Say we have a positive definite maxtrix, $M$, of size $m$. Then is there any relationship between $A=eMe'$ and $B=eM^{-1}e'$ for large $m$? I would like to claim something like $AB \sim m^2$ for large $m$. Is such a relationship possible?
Many thanks for your hints.
This is not a complete answer, but gives some of the ideas.
Since $M$ is positive definite, we can write $M=QDQ^T$ where $Q$ is orthonormal and $D$ is diagonal.

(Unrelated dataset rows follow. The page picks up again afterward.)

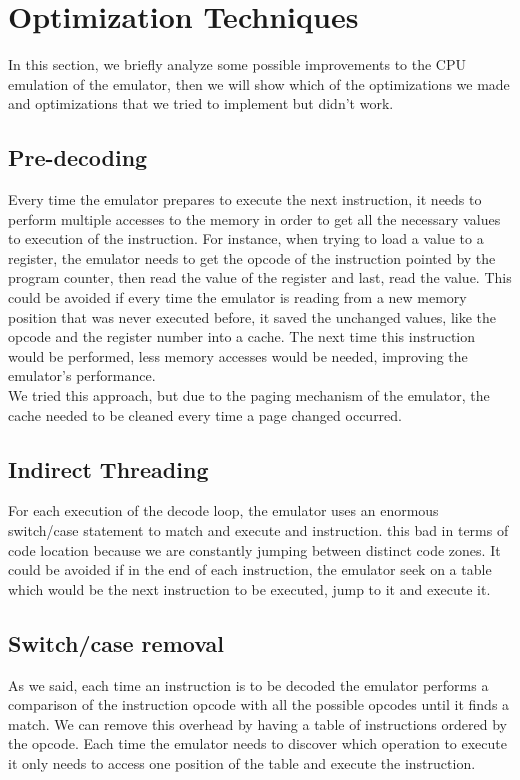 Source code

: \section{Optimization Techniques}
In this section, we briefly analyze some possible improvements to the CPU emulation of the emulator, then we will show which of the optimizations we made and optimizations that we tried to implement but didn't work.

\subsection{Pre-decoding}
Every time the emulator prepares to execute the next instruction, it needs to perform multiple accesses to the memory in order to get all the necessary values to execution of the instruction. For instance, when trying to load a value to a register, the emulator needs to get the opcode of the instruction pointed by the program counter, then read the value of the register and last, read the value. This could be avoided if every time the emulator is reading from a new memory position that was never executed before, it saved the unchanged values, like the opcode and the register number into a cache. The next time this instruction would be performed, less memory accesses would be needed, improving the emulator's performance.\\
\indent We tried this approach, but due to the paging mechanism of the emulator, the cache needed to be cleaned every time a page changed occurred.

\subsection{Indirect Threading}
For each execution of the decode loop, the emulator uses an enormous switch/case statement to match and execute and instruction. this bad in terms of code location because we are constantly jumping between distinct code zones. It could be avoided if in the end of each instruction, the emulator seek on a table which would be the next instruction to be executed, jump to it and execute it.

\subsection{Switch/case removal}
As we said, each time an instruction is to be decoded the emulator performs a comparison of the instruction opcode with all the possible opcodes until it finds a match. We can remove this overhead by having a table of instructions ordered by the opcode. Each time the emulator needs to discover which operation to execute it only needs to access one position of the table and execute the instruction.

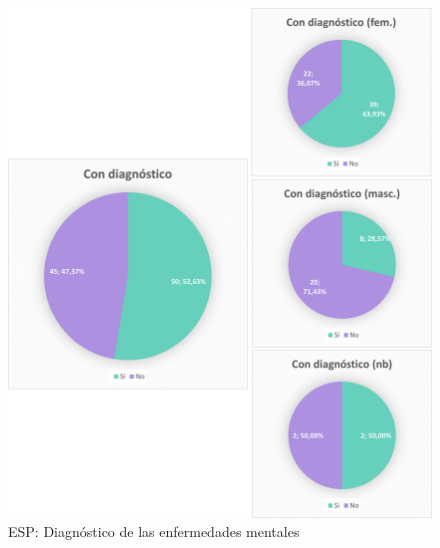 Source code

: \documentclass[12pt, a4paper,twoside,titlepage]{book}
\begin{document}
\begin{figure}
    \centering
    \includegraphics[width=1\linewidth]{ANEXO ESP/21AnexESPDiag}
    \caption{ESP: Diagnóstico de las enfermedades mentales}
    \label{fig:ESPDiag}
\end{figure}
\end{document}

Then $M^{-1}=QD^{-1}Q^T$. Since $D$ is diagonal, $D^{-1}$ is just the inverse of the diagonal elements.
Suppose that $e=(1,\cdots,1)$. Then $eMe^T=(eQ)D(eQ)^T$. On the other hand, $eM^{-1}e^T=(eQ)D^{-1}(eQ)^T$. If we write $eQ=\sum a_ie_i$, then $eMe^T=\sum a_i^2d_i$ and $eM^{-1}e^T=\sum \frac{a_i^2}{d_i}$. Observe that since $Q$ is orthonormal, $eQe^T=(e,e)=n$. Therefore, $\sum a_i=n$.

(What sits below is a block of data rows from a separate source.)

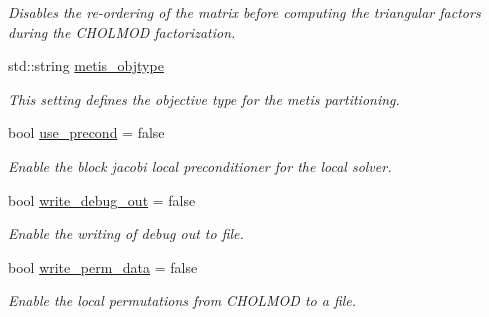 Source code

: \begin{DoxyCompactItemize}
\begin{DoxyCompactList}\small\item\em Disables the re-\/ordering of the matrix before computing the triangular factors during the C\+H\+O\+L\+M\+OD factorization. \end{DoxyCompactList}\item 
\mbox{\label{structSchwarzWrappers_1_1Settings_abbfee6b651293973f478e70ae656d6d0}} 
std\+::string \hyperlink{structSchwarzWrappers_1_1Settings_abbfee6b651293973f478e70ae656d6d0}{metis\+\_\+objtype}
\begin{DoxyCompactList}\small\item\em This setting defines the objective type for the metis partitioning. \end{DoxyCompactList}\item 
\mbox{\label{structSchwarzWrappers_1_1Settings_a91f3a3c6eb903baace2d424285777cb8}} 
bool \hyperlink{structSchwarzWrappers_1_1Settings_a91f3a3c6eb903baace2d424285777cb8}{use\+\_\+precond} = false
\begin{DoxyCompactList}\small\item\em Enable the block jacobi local preconditioner for the local solver. \end{DoxyCompactList}\item 
\mbox{\label{structSchwarzWrappers_1_1Settings_a22d2c317d86d5388178b5003bcc52b98}} 
bool \hyperlink{structSchwarzWrappers_1_1Settings_a22d2c317d86d5388178b5003bcc52b98}{write\+\_\+debug\+\_\+out} = false
\begin{DoxyCompactList}\small\item\em Enable the writing of debug out to file. \end{DoxyCompactList}\item 
\mbox{\label{structSchwarzWrappers_1_1Settings_a04ee69460b8c946710ef15af70f086b4}} 
bool \hyperlink{structSchwarzWrappers_1_1Settings_a04ee69460b8c946710ef15af70f086b4}{write\+\_\+perm\+\_\+data} = false
\begin{DoxyCompactList}\small\item\em Enable the local permutations from C\+H\+O\+L\+M\+OD to a file. \end{DoxyCompactList}\item 

\end{DoxyCompactItemize}
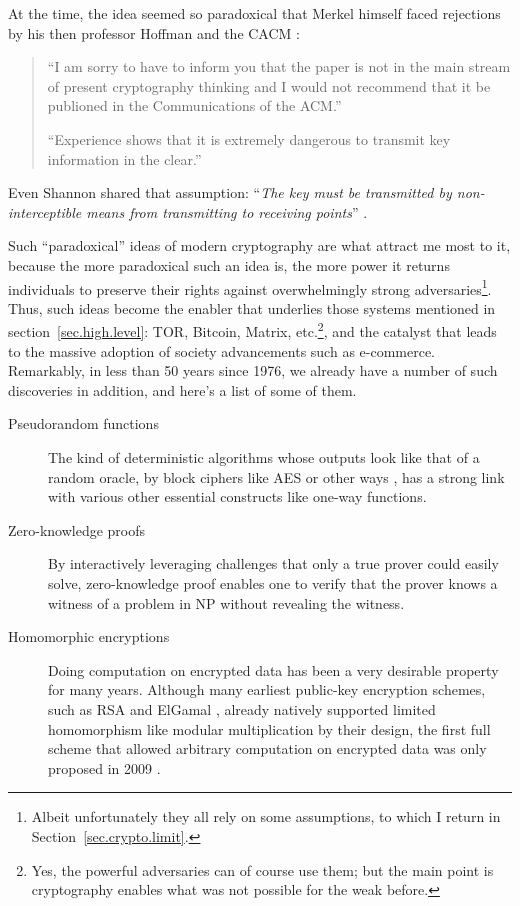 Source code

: \documentclass[10pt]{article}
\begin{document}
At the time, the idea seemed so paradoxical that Merkel himself faced 
rejections by his then professor Hoffman and the
CACM \cite{merkle.rejection}:
\begin{quotation}
	``I am sorry to have to inform you that the paper is not in the main stream
	of present cryptography thinking and I would not recommend that it be
	publioned in the Communications of the ACM.''

	``Experience shows that it is extremely dangerous to transmit key
	information in the clear.''\cite{merkle.rejection}
\end{quotation}
Even Shannon shared that assumption: ``\emph{The key must be transmitted by
non-interceptible means from transmitting to receiving points}''
\cite[p.~670]{shannon.theory.secrecy}.

Such ``paradoxical'' ideas of modern cryptography are what attract me most to
it, because the more paradoxical such an idea is, the more power it returns
individuals to preserve their rights against overwhelmingly strong
adversaries\footnote{Albeit unfortunately they all rely on some assumptions, to
which I return in Section~\ref{sec.crypto.limit}.}.  Thus, such ideas become
the enabler that underlies those systems mentioned in
section~\ref{sec.high.level}: TOR, Bitcoin, Matrix, etc.\footnote{Yes, the
powerful adversaries can of course use them; but the main point is cryptography
enables what was not possible for the weak before.}, and the catalyst that
leads to the massive adoption of society advancements such as e-commerce.
Remarkably, in less than 50 years since 1976, we already have a number of such
discoveries in addition, and here's a list of some of them.
\begin{description}
\item[Pseudorandom functions] The kind of deterministic algorithms
	whose outputs look like that of a random oracle, by block ciphers like
	AES\cite{aes} or other ways \cite{pseudo.rand.cons.2}, has a strong link
	with various other essential constructs like one-way functions.

\item[Zero-knowledge proofs] By interactively leveraging challenges that only a
	true prover could easily solve, zero-knowledge proof \cite{zero.knowledge}
	enables one to verify that the prover knows a witness of a problem in NP
	\cite{zero.knowledge.np} without revealing the witness.

\item[Homomorphic encryptions] Doing computation on encrypted data has been a
	very desirable property for many years. Although many earliest public-key
	encryption schemes, such as RSA \cite{rsa} and ElGamal \cite{elgamal},
	already natively supported limited homomorphism like modular
	multiplication by their design, the first full scheme that allowed
	arbitrary computation on encrypted data was only proposed in 2009
	\cite{first.full.homo}.
\end{description}
\end{document}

Observe that $AB=\left(\sum a_i^2d_i\right)\left(\sum \frac{a_i^2}{d_i}\right)\geq \left(\sum (a_i\sqrt{d_i})\left(\frac{a_i}{\sqrt{d_i}}\right)\right)^2=\left(\sum a_i^2\right)^2$ by the Cauchy-Schwarz inequality. Since $\sum a_i=n$, the smallest that $\sum a_i^2$ coud be is when each $a_i=1$, so the sum would be $n$. In other words, $AB\geq n^2$. $AB$ could, however, be arbitrarily large if, perhaps one $d_i$ is especially small and another is reasonably large.